On American Slang, The Gaslight Anthem distil both histories with intensely redemptive commentaries coloured only by contemporary disaffection, and, along with the like-minded Hold Steady, they remain an indefatigable embodiment of that fractured dream.

Having been nurtured by the pounding rains which wash the Jersey streets (most specifically those that intersect at E and 10th), the 10 concise tracks that comprise American Slang could not be truer to the band's roots. Nevertheless, in roaming freely from Bob Dylan to Motown, and again via Joe Strummer and The Replacements, American Slang has everything and nothing to do with today's America.

Its predecessor, the superlative and chest-beatingly honest '59 Sound, literally lived the dream of yesteryear with its tales of roaring cars, streams of girls, body modification, and 20th century hoisting of high-top icons. Yet, under walls of hooks and melodies it bubbled with punk-rock ambivalence - a product of the conflicting emotions felt by generations of Americans.

In this sense, American Slang is the most realistic of The Gaslight Anthem catalogue to date. Its blue-collar delivery is representative of America today, and it comes tempered by the band's ear for hooks, those that chime out in the tattoo-referencing title track prove it, but gone are the absolute anthems of `59. Inevitably, the result is less pretty, less immediate, but rarely less powerful.

What appears on a first listen as little more than acceptable festival-rock by numbers slowly reveals itself to have subtle depths with repeated plays. "Orphans" and "Boxer" lead the charge, hitting the highway fast and clean, but they do so in cruise control rather than with raw hot-rod passion.
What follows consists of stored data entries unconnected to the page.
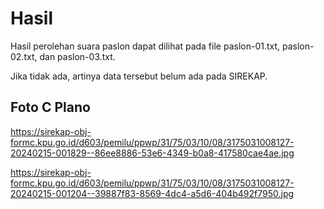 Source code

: # Hasil

Hasil perolehan suara paslon dapat dilihat pada file paslon-01.txt, paslon-02.txt, dan paslon-03.txt.

Jika tidak ada, artinya data tersebut belum ada pada SIREKAP.

## Foto C Plano

https://sirekap-obj-formc.kpu.go.id/d603/pemilu/ppwp/31/75/03/10/08/3175031008127-20240215-001829--86ee8886-53e6-4349-b0a8-417580cae4ae.jpg

https://sirekap-obj-formc.kpu.go.id/d603/pemilu/ppwp/31/75/03/10/08/3175031008127-20240215-001204--39887f83-8569-4dc4-a5d6-404b492f7950.jpg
The classic rock riffs that introduce and close "Old Haunts" nudge American Slang away from the band's punk roots and bookend vocalist Brian Fallon's most raspingly emotive contribution in the process. It's a riff-heavy theme continued into the raucous sound of "The Spirit of Jazz", a track which Fallon treats to his best mumbling borrowed direct from The Boss.
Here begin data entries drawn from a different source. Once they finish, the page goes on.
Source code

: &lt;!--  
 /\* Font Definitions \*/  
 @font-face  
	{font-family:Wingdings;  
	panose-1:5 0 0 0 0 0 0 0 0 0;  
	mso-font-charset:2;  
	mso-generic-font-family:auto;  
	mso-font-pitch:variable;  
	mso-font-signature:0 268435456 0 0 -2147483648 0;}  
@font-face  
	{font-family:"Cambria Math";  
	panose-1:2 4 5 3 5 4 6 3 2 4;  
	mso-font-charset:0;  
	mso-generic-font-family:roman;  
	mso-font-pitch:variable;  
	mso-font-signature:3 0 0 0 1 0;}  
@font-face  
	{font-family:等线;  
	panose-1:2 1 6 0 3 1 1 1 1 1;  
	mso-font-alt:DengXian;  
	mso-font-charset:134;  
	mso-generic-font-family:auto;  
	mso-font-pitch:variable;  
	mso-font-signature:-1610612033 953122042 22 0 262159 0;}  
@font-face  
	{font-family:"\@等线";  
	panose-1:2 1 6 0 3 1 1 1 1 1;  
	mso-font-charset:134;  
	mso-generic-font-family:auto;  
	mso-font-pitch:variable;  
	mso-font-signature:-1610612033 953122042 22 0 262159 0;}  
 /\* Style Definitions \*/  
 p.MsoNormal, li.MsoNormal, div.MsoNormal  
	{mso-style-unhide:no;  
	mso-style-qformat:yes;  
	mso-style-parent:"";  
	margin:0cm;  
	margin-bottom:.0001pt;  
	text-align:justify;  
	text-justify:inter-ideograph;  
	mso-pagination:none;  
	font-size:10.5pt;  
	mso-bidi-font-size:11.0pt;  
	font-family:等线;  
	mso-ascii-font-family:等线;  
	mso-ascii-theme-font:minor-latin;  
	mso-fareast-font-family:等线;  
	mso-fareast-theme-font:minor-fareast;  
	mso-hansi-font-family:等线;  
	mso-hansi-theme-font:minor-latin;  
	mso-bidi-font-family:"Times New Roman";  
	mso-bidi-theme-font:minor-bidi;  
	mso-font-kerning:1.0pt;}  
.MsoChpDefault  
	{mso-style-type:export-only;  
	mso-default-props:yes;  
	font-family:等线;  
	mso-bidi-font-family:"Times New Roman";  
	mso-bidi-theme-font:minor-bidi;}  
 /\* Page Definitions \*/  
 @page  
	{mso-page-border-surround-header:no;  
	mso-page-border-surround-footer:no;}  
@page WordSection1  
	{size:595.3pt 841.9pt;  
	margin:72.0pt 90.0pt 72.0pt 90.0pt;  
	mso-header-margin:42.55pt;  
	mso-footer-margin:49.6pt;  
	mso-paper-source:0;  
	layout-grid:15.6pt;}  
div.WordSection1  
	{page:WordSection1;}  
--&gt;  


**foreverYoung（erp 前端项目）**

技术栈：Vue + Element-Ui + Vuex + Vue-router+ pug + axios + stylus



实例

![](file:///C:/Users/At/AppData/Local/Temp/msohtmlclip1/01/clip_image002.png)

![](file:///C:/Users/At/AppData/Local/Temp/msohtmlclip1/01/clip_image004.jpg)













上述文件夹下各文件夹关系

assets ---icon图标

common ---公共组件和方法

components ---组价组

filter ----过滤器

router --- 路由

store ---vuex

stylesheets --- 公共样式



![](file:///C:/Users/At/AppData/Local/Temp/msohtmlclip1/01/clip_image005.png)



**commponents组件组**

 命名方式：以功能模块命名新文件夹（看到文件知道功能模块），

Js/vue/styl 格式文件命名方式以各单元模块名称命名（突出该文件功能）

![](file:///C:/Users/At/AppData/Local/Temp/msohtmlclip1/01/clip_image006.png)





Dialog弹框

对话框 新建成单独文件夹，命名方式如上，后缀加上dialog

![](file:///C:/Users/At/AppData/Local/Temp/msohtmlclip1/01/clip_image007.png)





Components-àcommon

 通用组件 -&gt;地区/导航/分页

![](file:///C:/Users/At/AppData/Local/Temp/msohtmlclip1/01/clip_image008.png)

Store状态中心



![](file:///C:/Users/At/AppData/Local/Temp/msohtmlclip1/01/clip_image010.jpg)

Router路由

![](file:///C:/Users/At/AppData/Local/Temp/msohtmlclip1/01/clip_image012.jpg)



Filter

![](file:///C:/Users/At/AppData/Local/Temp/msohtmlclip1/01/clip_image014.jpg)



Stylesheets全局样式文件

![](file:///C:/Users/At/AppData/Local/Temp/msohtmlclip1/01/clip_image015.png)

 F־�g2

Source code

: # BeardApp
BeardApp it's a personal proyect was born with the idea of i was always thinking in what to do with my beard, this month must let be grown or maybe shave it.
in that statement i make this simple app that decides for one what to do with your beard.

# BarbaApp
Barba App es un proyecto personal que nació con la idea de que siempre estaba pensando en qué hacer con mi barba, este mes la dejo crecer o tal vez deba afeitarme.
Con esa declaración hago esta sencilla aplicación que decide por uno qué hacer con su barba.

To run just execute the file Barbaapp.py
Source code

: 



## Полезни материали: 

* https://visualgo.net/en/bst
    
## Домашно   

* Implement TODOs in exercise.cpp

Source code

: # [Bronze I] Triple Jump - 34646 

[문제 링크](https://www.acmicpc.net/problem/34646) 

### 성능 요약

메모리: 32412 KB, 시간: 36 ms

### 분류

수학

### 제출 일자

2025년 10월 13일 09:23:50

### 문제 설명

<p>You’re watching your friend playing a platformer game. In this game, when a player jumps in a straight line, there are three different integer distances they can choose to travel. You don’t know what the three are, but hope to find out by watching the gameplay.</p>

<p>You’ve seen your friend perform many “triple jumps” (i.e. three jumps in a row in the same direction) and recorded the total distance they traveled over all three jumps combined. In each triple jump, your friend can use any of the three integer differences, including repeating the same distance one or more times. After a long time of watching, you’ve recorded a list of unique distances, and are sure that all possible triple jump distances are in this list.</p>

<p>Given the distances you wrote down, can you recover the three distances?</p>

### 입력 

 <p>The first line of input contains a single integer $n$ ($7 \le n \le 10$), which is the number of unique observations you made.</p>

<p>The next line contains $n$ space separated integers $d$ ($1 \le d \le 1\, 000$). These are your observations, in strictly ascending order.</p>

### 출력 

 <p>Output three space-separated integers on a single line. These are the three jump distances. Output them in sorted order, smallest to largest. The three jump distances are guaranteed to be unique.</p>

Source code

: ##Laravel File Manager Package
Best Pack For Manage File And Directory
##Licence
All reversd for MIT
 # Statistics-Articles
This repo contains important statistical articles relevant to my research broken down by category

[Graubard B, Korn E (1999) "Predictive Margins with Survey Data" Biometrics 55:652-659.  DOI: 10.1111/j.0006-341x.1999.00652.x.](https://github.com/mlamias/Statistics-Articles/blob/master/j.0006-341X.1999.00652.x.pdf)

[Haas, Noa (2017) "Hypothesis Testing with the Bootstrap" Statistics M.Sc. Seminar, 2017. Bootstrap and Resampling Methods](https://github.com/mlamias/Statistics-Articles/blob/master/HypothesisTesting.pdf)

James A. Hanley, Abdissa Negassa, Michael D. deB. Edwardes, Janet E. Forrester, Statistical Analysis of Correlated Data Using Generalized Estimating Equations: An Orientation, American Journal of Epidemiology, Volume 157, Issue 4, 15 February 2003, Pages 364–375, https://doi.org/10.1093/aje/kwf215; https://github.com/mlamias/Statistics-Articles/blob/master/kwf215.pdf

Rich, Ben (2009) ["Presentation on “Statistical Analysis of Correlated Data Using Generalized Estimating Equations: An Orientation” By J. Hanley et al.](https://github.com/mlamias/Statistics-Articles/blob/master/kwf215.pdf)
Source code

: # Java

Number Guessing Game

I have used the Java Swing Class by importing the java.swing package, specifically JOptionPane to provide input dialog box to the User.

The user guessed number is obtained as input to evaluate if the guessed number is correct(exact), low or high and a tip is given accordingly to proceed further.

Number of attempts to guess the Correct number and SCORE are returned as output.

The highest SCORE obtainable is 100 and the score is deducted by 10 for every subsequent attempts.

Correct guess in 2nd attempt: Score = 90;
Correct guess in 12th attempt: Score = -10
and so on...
Yet, "Stay Lucky", although complementary, is essentially a weaker retread of The Killers' "When You Were Young". The finger-click percussion and MOR smoothness of "The Diamond Street Choir" lack the urgency and excitement that The '59 Sound nailed. The down-tempo jauntiness of "The Queen Of Lower Chelsea" lap towards the much-quoted Clash influence, but do so largely in indifference.

At American Slang's close, with "We Did It When We Were Young", the anthemic quality missing since '59 reappears but under a very different guise. With Fallon's vocal cracking and echoing, and with guitars set to painstaking slow-build, the final minute blowout is a direct call to get out the lighters.

Rather than the following in the footsteps of the raw debut, or the more polished '59 Sound, American Slang takes small steps forward, and, it must be said, some back. Though, in moving forward, The Gaslight Anthem have aged and evolved with their nation, shifting indeed like slang on the lips of the youth that Fallon so frequently invokes.

More importantly, again in moving forward, the band are quietly becoming as iconic an American institution as their immediate influences have become. One more giant leap and it'll be confirmed, but if they're not careful, complacency may yet allow The Gaslight Anthem's increasingly safe middle-class rock to take too much of an edge off their working-class appeal.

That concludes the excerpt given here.